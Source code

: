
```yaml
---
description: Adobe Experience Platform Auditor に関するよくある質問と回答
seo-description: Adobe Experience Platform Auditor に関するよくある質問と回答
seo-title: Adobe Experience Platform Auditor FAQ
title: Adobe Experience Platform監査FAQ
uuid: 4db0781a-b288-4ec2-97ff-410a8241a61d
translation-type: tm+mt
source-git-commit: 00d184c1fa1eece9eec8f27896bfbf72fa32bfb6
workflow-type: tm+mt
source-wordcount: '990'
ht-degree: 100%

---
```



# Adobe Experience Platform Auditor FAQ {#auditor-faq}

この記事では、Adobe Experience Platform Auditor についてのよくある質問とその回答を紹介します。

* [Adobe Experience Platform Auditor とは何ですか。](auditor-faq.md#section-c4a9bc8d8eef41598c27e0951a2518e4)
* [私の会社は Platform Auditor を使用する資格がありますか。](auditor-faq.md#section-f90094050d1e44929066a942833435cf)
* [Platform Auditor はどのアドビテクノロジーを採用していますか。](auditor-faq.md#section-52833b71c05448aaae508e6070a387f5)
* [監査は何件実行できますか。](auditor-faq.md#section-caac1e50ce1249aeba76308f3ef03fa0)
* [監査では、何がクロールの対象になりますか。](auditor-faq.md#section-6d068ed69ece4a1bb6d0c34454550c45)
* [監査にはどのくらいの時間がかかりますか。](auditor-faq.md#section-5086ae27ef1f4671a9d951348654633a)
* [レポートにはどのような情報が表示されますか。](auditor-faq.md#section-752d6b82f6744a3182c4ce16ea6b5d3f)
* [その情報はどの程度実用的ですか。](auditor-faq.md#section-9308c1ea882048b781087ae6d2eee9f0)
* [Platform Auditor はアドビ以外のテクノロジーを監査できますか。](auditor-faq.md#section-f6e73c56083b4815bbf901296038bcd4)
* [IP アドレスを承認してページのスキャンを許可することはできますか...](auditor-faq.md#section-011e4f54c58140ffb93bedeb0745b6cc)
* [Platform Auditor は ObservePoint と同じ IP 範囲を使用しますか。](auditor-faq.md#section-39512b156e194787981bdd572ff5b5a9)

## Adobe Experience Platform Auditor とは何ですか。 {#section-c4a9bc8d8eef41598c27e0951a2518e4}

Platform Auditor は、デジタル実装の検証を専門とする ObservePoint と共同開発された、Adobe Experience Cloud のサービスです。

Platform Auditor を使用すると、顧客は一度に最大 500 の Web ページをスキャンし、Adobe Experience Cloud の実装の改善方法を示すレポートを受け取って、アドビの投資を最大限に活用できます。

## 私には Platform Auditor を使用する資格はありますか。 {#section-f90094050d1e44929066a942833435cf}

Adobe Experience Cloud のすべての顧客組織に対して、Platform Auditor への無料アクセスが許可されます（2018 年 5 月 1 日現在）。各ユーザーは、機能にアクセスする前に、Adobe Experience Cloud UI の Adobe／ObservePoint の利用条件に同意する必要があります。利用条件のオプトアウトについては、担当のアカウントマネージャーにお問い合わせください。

□ □ □ □ □

_Activity:_ All lines of the records containing "description" should be shown.

_Exercise answer:_
description: Adobe Experience Platform Auditor に関するよくある質問と回答
seo-description: Adobe Experience Platform Auditor に関するよくある質問と回答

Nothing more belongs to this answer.